- _Assigned task_: The data must be reproduced verbatim; images are to be omitted.

- _Material for this task_:
──────────
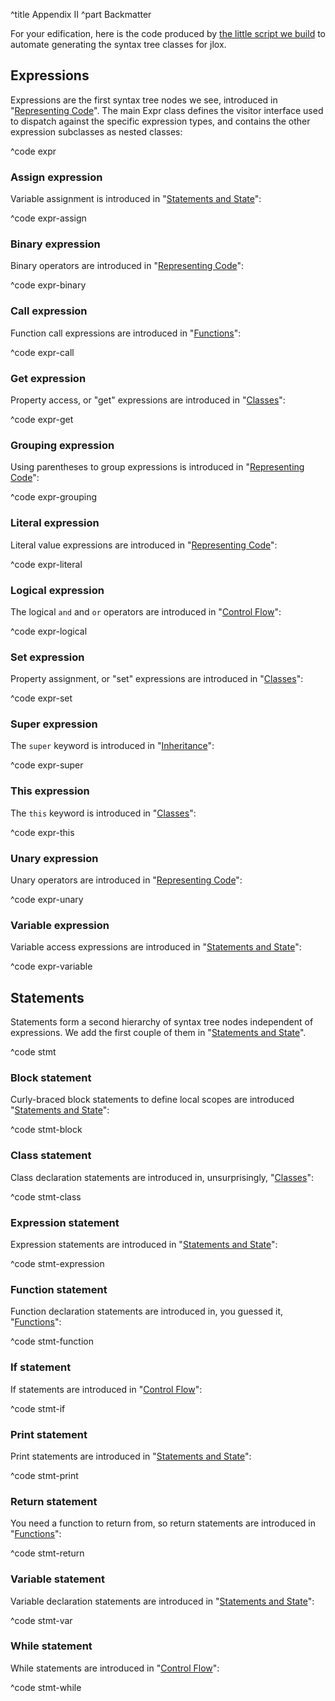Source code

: ^title Appendix II
^part Backmatter

For your edification, here is the code produced by [the little script
we build][generator] to automate generating the syntax tree classes for jlox.

[generator]: representing-code.html#metaprogramming-the-trees

## Expressions

Expressions are the first syntax tree nodes we see, introduced in "[Representing
Code](representing-code.html)". The main Expr class defines the visitor
interface used to dispatch against the specific expression types, and contains
the other expression subclasses as nested classes:

^code expr

### Assign expression

Variable assignment is introduced in "[Statements and
State](statements-and-state.html#assignment)":

^code expr-assign

### Binary expression

Binary operators are introduced in "[Representing
Code](representing-code.html)":

^code expr-binary

### Call expression

Function call expressions are introduced in
"[Functions](functions.html#function-calls)":

^code expr-call

### Get expression

Property access, or "get" expressions are introduced in
"[Classes](classes.html#properties-on-instances)":

^code expr-get

### Grouping expression

Using parentheses to group expressions is introduced in "[Representing
Code](representing-code.html)":

^code expr-grouping

### Literal expression

Literal value expressions are introduced in "[Representing
Code](representing-code.html)":

^code expr-literal

### Logical expression

The logical `and` and `or` operators are introduced in "[Control
Flow](control-flow.html#logical-operators)":

^code expr-logical

### Set expression

Property assignment, or "set" expressions are introduced in
"[Classes](classes.html#properties-on-instances)":

^code expr-set

### Super expression

The `super` keyword is introduced in
"[Inheritance](inheritance.html#calling-superclass-methods)":

^code expr-super

### This expression

The `this` keyword is introduced in "[Classes](classes.html#this)":

^code expr-this

### Unary expression

Unary operators are introduced in "[Representing Code](representing-code.html)":

^code expr-unary

### Variable expression

Variable access expressions are introduced in "[Statements and
State](statements-and-state.html#variable-syntax)":

^code expr-variable

## Statements

Statements form a second hierarchy of syntax tree nodes independent of
expressions. We add the first couple of them in "[Statements and
State](statements-and-state.html)".

^code stmt

### Block statement

Curly-braced block statements to define local scopes are introduced "[Statements
and State](statements-and-state.html#block-syntax-and-semantics)":

^code stmt-block

### Class statement

Class declaration statements are introduced in, unsurprisingly, "[Classes](classes.html#class-declarations)":

^code stmt-class

### Expression statement

Expression statements are introduced in "[Statements and
State](statements-and-state.html#statements)":

^code stmt-expression

### Function statement

Function declaration statements are introduced in, you guessed it, "[Functions](functions.html#function-declarations)":

^code stmt-function

### If statement

If statements are introduced in "[Control
Flow](control-flow.html#conditional-execution)":

^code stmt-if

### Print statement

Print statements are introduced in "[Statements and
State](statements-and-state.html#statements)":

^code stmt-print

### Return statement

You need a function to return from, so return statements are introduced in "[Functions](functions.html#return-statements)":

^code stmt-return

### Variable statement

Variable declaration statements are introduced in "[Statements and
State](statements-and-state.html#variable-syntax)":

^code stmt-var

### While statement

While statements are introduced in "[Control
Flow](control-flow.html#while-loops)":

^code stmt-while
──────────
- _Result_:
Source code

: ^title Appendix II
^part Backmatter

For your edification, here is the code produced by [the little script
we build][generator] to automate generating the syntax tree classes for jlox.

[generator]: representing-code.html#metaprogramming-the-trees

## Expressions

Expressions are the first syntax tree nodes we see, introduced in "[Representing
Code](representing-code.html)". The main Expr class defines the visitor
interface used to dispatch against the specific expression types, and contains
the other expression subclasses as nested classes:

^code expr

### Assign expression

Variable assignment is introduced in "[Statements and
State](statements-and-state.html#assignment)":

^code expr-assign

### Binary expression

Binary operators are introduced in "[Representing
Code](representing-code.html)":

^code expr-binary

### Call expression

Function call expressions are introduced in
"[Functions](functions.html#function-calls)":

^code expr-call

### Get expression

Property access, or "get" expressions are introduced in
"[Classes](classes.html#properties-on-instances)":

^code expr-get

### Grouping expression

Using parentheses to group expressions is introduced in "[Representing
Code](representing-code.html)":

^code expr-grouping

### Literal expression

Literal value expressions are introduced in "[Representing
Code](representing-code.html)":

^code expr-literal

### Logical expression

The logical `and` and `or` operators are introduced in "[Control
Flow](control-flow.html#logical-operators)":

^code expr-logical

### Set expression

Property assignment, or "set" expressions are introduced in
"[Classes](classes.html#properties-on-instances)":

^code expr-set

### Super expression

The `super` keyword is introduced in
"[Inheritance](inheritance.html#calling-superclass-methods)":

^code expr-super

### This expression

The `this` keyword is introduced in "[Classes](classes.html#this)":

^code expr-this

### Unary expression

Unary operators are introduced in "[Representing Code](representing-code.html)":

^code expr-unary

### Variable expression

Variable access expressions are introduced in "[Statements and
State](statements-and-state.html#variable-syntax)":

^code expr-variable

## Statements

Statements form a second hierarchy of syntax tree nodes independent of
expressions. We add the first couple of them in "[Statements and
State](statements-and-state.html)".

^code stmt

### Block statement

Curly-braced block statements to define local scopes are introduced "[Statements
and State](statements-and-state.html#block-syntax-and-semantics)":

^code stmt-block

### Class statement

Class declaration statements are introduced in, unsurprisingly, "[Classes](classes.html#class-declarations)":

^code stmt-class

### Expression statement

Expression statements are introduced in "[Statements and
State](statements-and-state.html#statements)":

^code stmt-expression

### Function statement

Function declaration statements are introduced in, you guessed it, "[Functions](functions.html#function-declarations)":

^code stmt-function

### If statement

If statements are introduced in "[Control
Flow](control-flow.html#conditional-execution)":

^code stmt-if

### Print statement

Print statements are introduced in "[Statements and
State](statements-and-state.html#statements)":

^code stmt-print

### Return statement

You need a function to return from, so return statements are introduced in "[Functions](functions.html#return-statements)":

^code stmt-return

### Variable statement

Variable declaration statements are introduced in "[Statements and
State](statements-and-state.html#variable-syntax)":

^code stmt-var

### While statement

While statements are introduced in "[Control
Flow](control-flow.html#while-loops)":

^code stmt-while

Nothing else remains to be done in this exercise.